Business owners must realize that they will never know who their children will choose as partners. Not even the most controlling family business owner can determine his children’s final choices. So no matter how you look at in-laws, they will always play a huge role in the way your children will manage the business and the family, especially when you are no longer around.

But while you are still at the helm, owners must recognize that unity, governance, wealth transition and legacy building efforts should always be in place before proceeding with your plan to bring in-laws into the business.

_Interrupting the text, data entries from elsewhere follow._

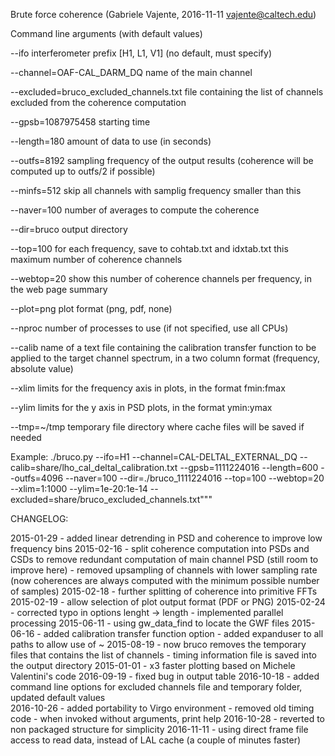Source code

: Brute force coherence (Gabriele Vajente, 2016-11-11 vajente@caltech.edu)

Command line arguments (with default values)

--ifo                                     interferometer prefix [H1, L1, V1] 
                                          (no default, must specify)

--channel=OAF-CAL_DARM_DQ                 name of the main channel

--excluded=bruco_excluded_channels.txt    file containing the list of channels excluded 
                                          from the coherence computation

--gpsb=1087975458                         starting time

--length=180                              amount of data to use (in seconds)

--outfs=8192                              sampling frequency of the output results 
                                          (coherence will be computed up to outfs/2 
                                          if possible)

--minfs=512                               skip all channels with samplig frequency 
                                          smaller than this

--naver=100                               number of averages to compute the coherence

--dir=bruco                               output directory

--top=100                                 for each frequency, save to cohtab.txt and 
                                          idxtab.txt this maximum number of coherence 
                                          channels

--webtop=20                               show this number of coherence channels per 
                                          frequency, in the web page summary

--plot=png                                plot format (png, pdf, none)

--nproc                                   number of processes to use (if not specified,
                                          use all CPUs)

--calib                                   name of a text file containing the calibration 
                                          transfer function to be applied to the target 
                                          channel spectrum, in a two column format 
                                          (frequency, absolute value)

--xlim                                    limits for the frequency axis in plots, in the 
                                          format fmin:fmax

--ylim                                    limits for the y axis in PSD plots, in the 
                                          format ymin:ymax

--tmp=~/tmp                               temporary file directory where cache files 
                                          will be saved if needed

Example:
./bruco.py --ifo=H1 --channel=CAL-DELTAL_EXTERNAL_DQ 
           --calib=share/lho_cal_deltal_calibration.txt 
           --gpsb=1111224016 --length=600 --outfs=4096 --naver=100 
           --dir=./bruco_1111224016 --top=100 --webtop=20 --xlim=1:1000 
           --ylim=1e-20:1e-14 --excluded=share/bruco_excluded_channels.txt"""

CHANGELOG:

2015-01-29 - added linear detrending in PSD and coherence to improve low frequency bins
2015-02-16 - split coherence computation into PSDs and CSDs to remove redundant 
             computation of main channel PSD (still room to improve here)
           - removed upsampling of channels with lower sampling rate (now coherences are
             always computed with the minimum possible number of samples)
2015-02-18 - further splitting of coherence into primitive FFTs
2015-02-19 - allow selection of plot output format (PDF or PNG)
2015-02-24 - corrected typo in options lenght -> length
           - implemented parallel processing
2015-06-11 - using gw_data_find to locate the GWF files
2015-06-16 - added calibration transfer function option
           - added expanduser to all paths to allow use of ~
2015-08-19 - now bruco removes the temporary files that contains the list of channels
           - timing information file is saved into the output directory
2015-01-01 - x3 faster plotting based on Michele Valentini's code
2016-09-19 - fixed bug in output table
2016-10-18 - added command line options for excluded channels file and temporary folder, 
             updated default values   
2016-10-26 - added portability to Virgo environment
           - removed old timing code
           - when invoked without arguments, print help
2016-10-28 - reverted to non packaged structure for simplicity
2016-11-11 - using direct frame file access to read data, instead of LAL cache (a couple 
             of minutes faster)
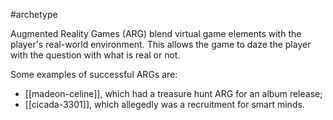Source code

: #archetype

Augmented Reality Games (ARG) blend virtual game elements with the player's real-world environment. This allows the game to daze the player with the question with what is real or not.

Some examples of successful ARGs are:

- [[madeon-celine]], which had a treasure hunt ARG for an album release;
- [[cicada-3301]], which allegedly was a recruitment for smart minds.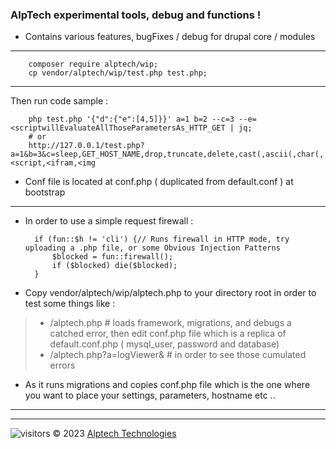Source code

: ###  AlpTech experimental tools, debug and functions !
- Contains various features, bugFixes / debug for drupal core / modules
---
        composer require alptech/wip;
        cp vendor/alptech/wip/test.php test.php;
---
Then run code sample :

        php test.php '{"d":{"e":[4,5]}}' a=1 b=2 --c=3 --e=<scriptwillEvaluateAllThoseParametersAs_HTTP_GET | jq;
        # or 
        http://127.0.0.1/test.php?a=1&b=3&c=sleep,GET_HOST_NAME,drop,truncate,delete,cast(,ascii(,char(,<script,<ifram,<img

- Conf file is located at conf.php ( duplicated from default.conf ) at bootstrap
---
  - In order to use a simple request firewall :
 
          if (fun::$h != 'cli') {// Runs firewall in HTTP mode, try uploading a .php file, or some Obvious Injection Patterns
              $blocked = fun::firewall();
              if ($blocked) die($blocked);
          }

- Copy vendor/alptech/wip/alptech.php to your directory root in order to test some things like : 
> - /alptech.php # loads framework, migrations, and debugs a catched error, then edit conf.php file which is a replica of default.conf.php ( mysql_user, password and database)
> - /alptech.php?a=logViewer& # in order to see those cumulated errors
- As it runs migrations and copies conf.php file which is the one where you want to place your settings, parameters, hostname etc ..

---

---
![visitors](https://visitor-badge.glitch.me/badge?page_id=gh:ben74:alpow:wip)
© 2023 <a href='//alptech.dev' title='alptech'>Alptech Technologies</a> 
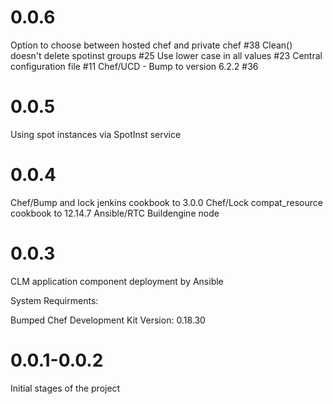 # 0.0.6
Option to choose between hosted chef and private chef #38
Clean() doesn't delete spotinst groups #25
Use lower case in all values #23
Central configuration file #11
Chef/UCD - Bump to version 6.2.2 #36

# 0.0.5

Using spot instances via SpotInst service

# 0.0.4
Chef/Bump and lock jenkins cookbook to 3.0.0
Chef/Lock compat_resource cookbook to 12.14.7
Ansible/RTC Buildengine node

# 0.0.3
CLM application component deployment by Ansible

System Requirments:

Bumped Chef Development Kit Version: 0.18.30 

# 0.0.1-0.0.2
Initial stages of the project
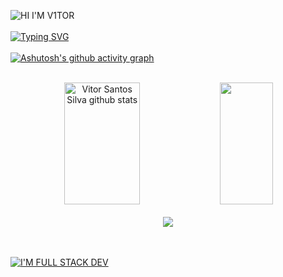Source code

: ![HI I'M V1TOR](https://user-images.githubusercontent.com/121408231/225813385-649dbd0f-bb54-4215-b002-847f31f48e57.png)
</BR></BR>
[![Typing SVG](https://readme-typing-svg.herokuapp.com/?color=eacdc5&size=35&center=true&vCenter=true&width=1000&lines=HELLO,+MY+NAME+is+Vitor+Santos;I'm+19+years+old;I'm+from+Brasil,+SP;I+study+at+Rocketseat;Be+Welcome!+:%29)](https://git.io/typing-svg)
</BR></BR>
[![Ashutosh's github activity graph](https://github-readme-activity-graph.cyclic.app/graph?username=itsV1tor&bg_color=eacdc5&color=0f0f0f&line=0f0f0f&point=fefefc&area=true&hide_border=true)](https://github.com/ashutosh00710/github-readme-activity-graph)
</BR></BR>
<div align="center">  
  <img width="49%" height="195px" src="https://github-readme-stats.vercel.app/api?username=itsV1tor&show_icons=true&count_private=true&hide_border=true&title_color=eacdc5&icon_color=eacdc5&text_color=ffffff&bg_color=0d1117" alt="Vitor Santos Silva github stats" /> 
  <img width="41%" height="195px" src="https://github-readme-stats.vercel.app/api/top-langs/?username=itsV1tor&layout=compact&hide_border=true&title_color=0f0f0f&text_color=0f0f0f&bg_color=eacdc5" />
</div>
</BR>
<div align="center">  
<a href="https://www.instagram.com/h_4_k_v/" target="_blank"><img src="https://img.shields.io/badge/-Instagram-eacdc5?style=for-the-badge&logo=Instagram&logoColor=black"</a>
</div>
</BR></BR>

 ![I'M FULL STACK DEV](https://user-images.githubusercontent.com/121408231/225947106-927c594c-3b5d-4740-8688-b03b4780a070.png)
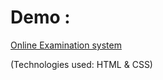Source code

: # Demo :

[Online Examination system](https://a-rahul-krishnan.github.io/online_examination_system.github.io/)

(Technologies used: HTML & CSS)
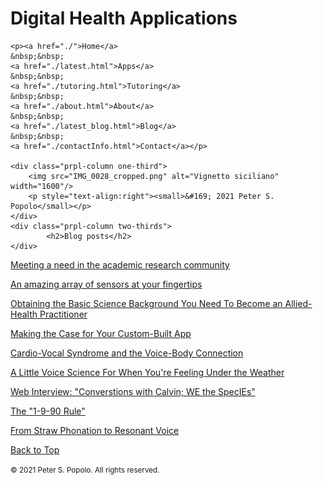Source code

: <div class="prpl-row">
	<div class="prpl-column two-thirds">
			<h1>Digital Health Applications</h1>
	</div>
	
	<p><a href="./">Home</a>
	&nbsp;&nbsp;
	<a href="./latest.html">Apps</a>
	&nbsp;&nbsp;
	<a href="./tutoring.html">Tutoring</a>
	&nbsp;&nbsp;
	<a href="./about.html">About</a>
	&nbsp;&nbsp;
	<a href="./latest_blog.html">Blog</a>
	&nbsp;&nbsp;
	<a href="./contactInfo.html">Contact</a></p>
	
	<div class="prpl-column one-third">
		<img src="IMG_0028_cropped.png" alt="Vignetto siciliano" width="1600"/>
		<p style="text-align:right"><small>&#169; 2021 Peter S. Popolo</small></p>
	</div>
	<div class="prpl-column two-thirds">
			<h2>Blog posts</h2>
	</div>
</div>

<p><a href="./blog.html">Meeting a need in the academic research community</a></p>

<p><a href="./blog_2.html">An amazing array of sensors at your fingertips</a></p>

<p><a href="./blog_3.html">Obtaining the Basic Science Background You Need To Become an Allied-Health Practitioner</a></p>

<p><a href="./blog_4.html">Making the Case for Your Custom-Built App</a></p>

<p><a href="./blog_5.html">Cardio-Vocal Syndrome and the Voice-Body Connection</a></p>

<p><a href="./blog_6.html">A Little Voice Science For When You're Feeling Under the Weather</a></p>

<p><a href="./blog_7.html">Web Interview: "Converstions with Calvin; WE the SpecIEs" </a></p>

<p><a href="./blog_8.html">The "1-9-90 Rule"</a></p>

<p><a href="./blog_9.html">From Straw Phonation to Resonant Voice</a></p>

<!---<p><a href="./Mel_Spectrograms.html" target="_blank">Audio Processing in Python with Librosa: A Jupyter Notebook Example</a></p>--->

<a href="./latest_blog.html">Back to Top</a> 

<small>&#169; 2021 Peter S. Popolo. All rights reserved.</small>

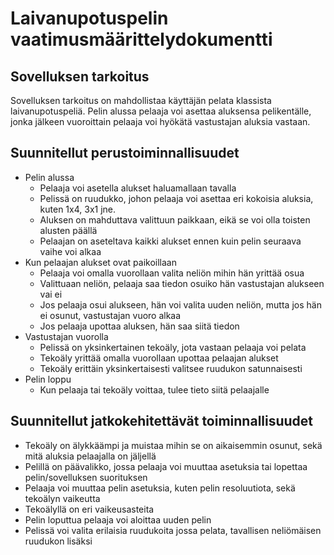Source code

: # Laivanupotuspelin vaatimusmäärittelydokumentti


## Sovelluksen tarkoitus

Sovelluksen tarkoitus on mahdollistaa käyttäjän pelata klassista laivanupotuspeliä. Pelin alussa pelaaja voi asettaa aluksensa pelikentälle, jonka jälkeen vuoroittain pelaaja voi hyökätä vastustajan aluksia vastaan.

## Suunnitellut perustoiminnallisuudet

 - Pelin alussa 
    - Pelaaja voi asetella alukset haluamallaan tavalla
    - Pelissä on ruudukko, johon pelaaja voi asettaa eri kokoisia aluksia, kuten 1x4, 3x1 jne.
    - Aluksen on mahduttava valittuun paikkaan, eikä se voi olla toisten alusten päällä
    - Pelaajan on aseteltava kaikki alukset ennen kuin pelin seuraava vaihe voi alkaa
 - Kun pelaajan alukset ovat paikoillaan
    - Pelaaja voi omalla vuorollaan valita neliön mihin hän yrittää osua
    - Valittuaan neliön, pelaaja saa tiedon osuiko hän vastustajan alukseen vai ei
    - Jos pelaaja osui alukseen, hän voi valita uuden neliön, mutta jos hän ei osunut, vastustajan vuoro alkaa
    - Jos pelaaja upottaa aluksen, hän saa siitä tiedon
 - Vastustajan vuorolla
    - Pelissä on yksinkertainen tekoäly, jota vastaan pelaaja voi pelata
    - Tekoäly yrittää omalla vuorollaan upottaa pelaajan alukset
    - Tekoäly erittäin yksinkertaisesti valitsee ruudukon satunnaisesti
 - Pelin loppu
    - Kun pelaaja tai tekoäly voittaa, tulee tieto siitä pelaajalle


## Suunnitellut jatkokehitettävät toiminnallisuudet
 
 - Tekoäly on älykkäämpi ja muistaa mihin se on aikaisemmin osunut, sekä mitä aluksia pelaajalla on jäljellä
 - Pelillä on päävalikko, jossa pelaaja voi muuttaa asetuksia tai lopettaa pelin/sovelluksen suorituksen
 - Pelaaja voi muuttaa pelin asetuksia, kuten pelin resoluutiota, sekä tekoälyn vaikeutta
 - Tekoälyllä on eri vaikeusasteita
 - Pelin loputtua pelaaja voi aloittaa uuden pelin
 - Pelissä voi valita erilaisia ruudukoita jossa pelata, tavallisen neliömäisen ruudukon lisäksi

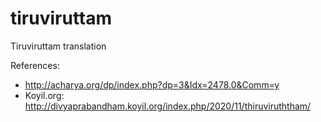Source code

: # tiruviruttam

Tiruviruttam translation

References:
* http://acharya.org/dp/index.php?dp=3&Idx=2478.0&Comm=y
* Koyil.org: http://divyaprabandham.koyil.org/index.php/2020/11/thiruviruththam/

In Asia, hiring in-laws is correlated to culture and necessity. For startup businesses where resources are limited, in-laws are usually relied upon to help in the business and fill the void. Their engagement is significant, as they not only play a pivotal role in the growth of the business, but they end up becoming a natural extension of the founder’s trust. In a latter’s circle of trusted people in the organization, in-laws are classified as part of the “cheap labor” pool of relatives and friends.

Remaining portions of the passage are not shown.